August 11, 2003
By Damon Chappie, Roll Call Staff
A group of activists in western North Carolina wants the House ethics committee to look into allegations that Rep. Charles Taylor was aware of a number of fraudulent loans made by a thrift the North Carolina Republican controlled.
The group has gathered more than 600 signatures and hopes to collect a total of 2,500 names before sending the petition to the Committee on Standards of Official Conduct, said Grant Millin, a 38-year-old self-described Democratic activist who is collecting signatures with a group calling itself the Committee to Investigate Charles Taylor.
“We’re not investigating, we don’t have the power or the authority to do that. But that’s why we’re asking Congress to look into this,” Millin said in a telephone interview.

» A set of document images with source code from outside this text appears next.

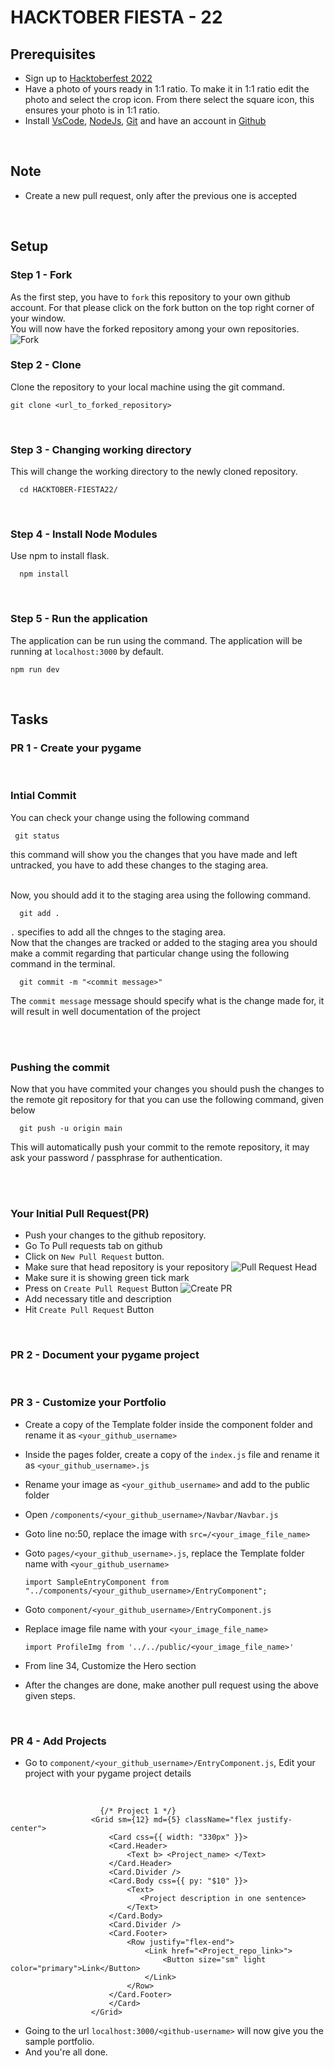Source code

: # HACKTOBER FIESTA - 22

## Prerequisites
- Sign up to [Hacktoberfest 2022](https://hacktoberfest.digitalocean.com/)
- Have a photo of yours ready in 1:1 ratio. To make it in 1:1 ratio edit the photo and select the crop icon. From there select the square icon, this ensures your photo is in 1:1 ratio.
-  Install [VsCode](https://code.visualstudio.com/download), [NodeJs](https://nodejs.org/en/download/), [Git](https://git-scm.com/downloads) and have an account in [Github](https://github.com/)

<br>

## Note
- Create a new pull request, only after the previous one is accepted

<br>

## Setup

### Step 1 - Fork
As the first step, you have to `fork` this repository to your own github account. 
For that please click on the fork button on the top right corner of your window.  
You will now have the forked repository among your own repositories.    
![Fork](https://github.com/dkowsikpai/card/blob/main/Screenshots/fork.png)
<br>

### Step 2 - Clone 
Clone the repository to your local machine using the git command.
```
git clone <url_to_forked_repository>
```

<br>

### Step 3 - Changing working directory
This will change the working directory to the newly cloned repository. 
```
  cd HACKTOBER-FIESTA22/
```

<br>

### Step 4 - Install Node Modules
Use npm to install flask. 
```
  npm install
```

<br>

### Step 5 - Run the application
The application can be run using the command. The application will be running at `localhost:3000` by default.
```
npm run dev
```



<br>

## Tasks

### PR 1 - Create your pygame

<br>

### Intial Commit 
You can check your change using the following command

```
 git status
```
this command will show you the changes that you have made and left untracked, you have to add these changes to the staging area.

<br> 
Now, you should add it to the staging area using the following command.

```
  git add .
```
`.` specifies to add all the chnges to the staging area.
<br>
Now that the changes are tracked or added to the staging area you should make a commit regarding that particular change using the following command in the terminal. 

```
  git commit -m "<commit message>" 
```
The `commit message` message should specify what is the change made for, it will result in well documentation of the project

<br><br>

### Pushing the commit

Now that you have commited your changes you should push the changes to the remote git repository for that you can use the following command, given below

```
  git push -u origin main
```
This will automatically push your commit to the remote repository, it may ask your password / passphrase for authentication.


<br><br>

### Your Initial Pull Request(PR)
- Push your changes to the github repository.
- Go To Pull requests tab on github
- Click on `New Pull Request` button. 
- Make sure that head repository is your repository
![Pull Request Head](https://github.com/dkowsikpai/card/blob/main/Screenshots/PR%20Head.png)
- Make sure it is showing green tick mark
- Press on `Create Pull Request` Button
![Create PR](https://github.com/dkowsikpai/card/blob/main/Screenshots/Create%20PR.png)
- Add necessary title and description
- Hit `Create Pull Request` Button

<br>

### PR 2 - Document your pygame project

<br>



### PR 3 - Customize your Portfolio
- Create a copy of the Template folder inside the component folder and rename it as `<your_github_username>`
- Inside the pages folder, create a copy of the `index.js` file and rename it as `<your_github_username>.js`
- Rename your image as `<your_github_username>` and add to the public folder
- Open ```/components/<your_github_username>/Navbar/Navbar.js```
- Goto line no:50, replace the image with ```src=/<your_image_file_name>```
- Goto `pages/<your_github_username>.js`, replace the Template folder name with `<your_github_username>`
    <br/>

  ```
  import SampleEntryComponent from "../components/<your_github_username>/EntryComponent";
  ```
- Goto `component/<your_github_username>/EntryComponent.js`
- Replace image file name with your `<your_image_file_name>` 
    <br/>

  ```
  import ProfileImg from '../../public/<your_image_file_name>'
  ```
- From line 34, Customize the Hero section 
- After the changes are done, make another pull request using the above given steps.

<br>

### PR 4 - Add Projects
- Go to `component/<your_github_username>/EntryComponent.js`, Edit your project with your pygame project details
<br/>

  ```
                      {/* Project 1 */}
                    <Grid sm={12} md={5} className="flex justify-center">
                        <Card css={{ width: "330px" }}>
                        <Card.Header>
                            <Text b> <Project_name> </Text>
                        </Card.Header>
                        <Card.Divider />
                        <Card.Body css={{ py: "$10" }}>
                            <Text>
                               <Project description in one sentence> 
                            </Text>
                        </Card.Body>
                        <Card.Divider />
                        <Card.Footer>
                            <Row justify="flex-end">
                                <Link href="<Project_repo_link>">
                                    <Button size="sm" light color="primary">Link</Button>
                                </Link>
                            </Row>
                        </Card.Footer>
                        </Card>
                    </Grid>
  ```
- Going to the url `localhost:3000/<github-username>` will now give you the sample portfolio.
- And you're all done.

<br>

"We know the ethics committee isn’t terribly active. It doesn’t look like the mavericks of the House are appointed to the ethics committee, but this is something that deserves their attention,” Millin said.
The allegations stem from testimony given in the recent criminal prosecution of three individuals involved with fraudulent loan schemes at Blue Ridge Savings Bank, a thrift controlled by Taylor and his wife.
Charles Cagle, a Taylor friend and campaign contributor, pleaded guilty to charges of bank fraud and conspiracy to commit money laundering after borrowing $1.3 million from Blue Ridge. Lending rules limit individual loans to $500,000, but Cagle evaded that limit by forging the names of relatives and submitting false loan applications. Thomas Jones, an attorney who assisted Cagle in preparing some of the loan documents, was convicted in April.
The bank’s former president, Hayes Martin, has also entered a guilty plea in connection to the Cagle loans. Martin, who had also served as Taylor’s campaign treasurer, testified that Taylor was a “micro-manager” who oversaw the bank’s operations.
Millin cited statements made by attorneys for Jones that Taylor has never been questioned by the FBI, federal prosecutors or a grand jury about his knowledge of the fraudulent loans. His petition is also asking the House Judiciary Committee to look into whether the Justice Department has protected Taylor.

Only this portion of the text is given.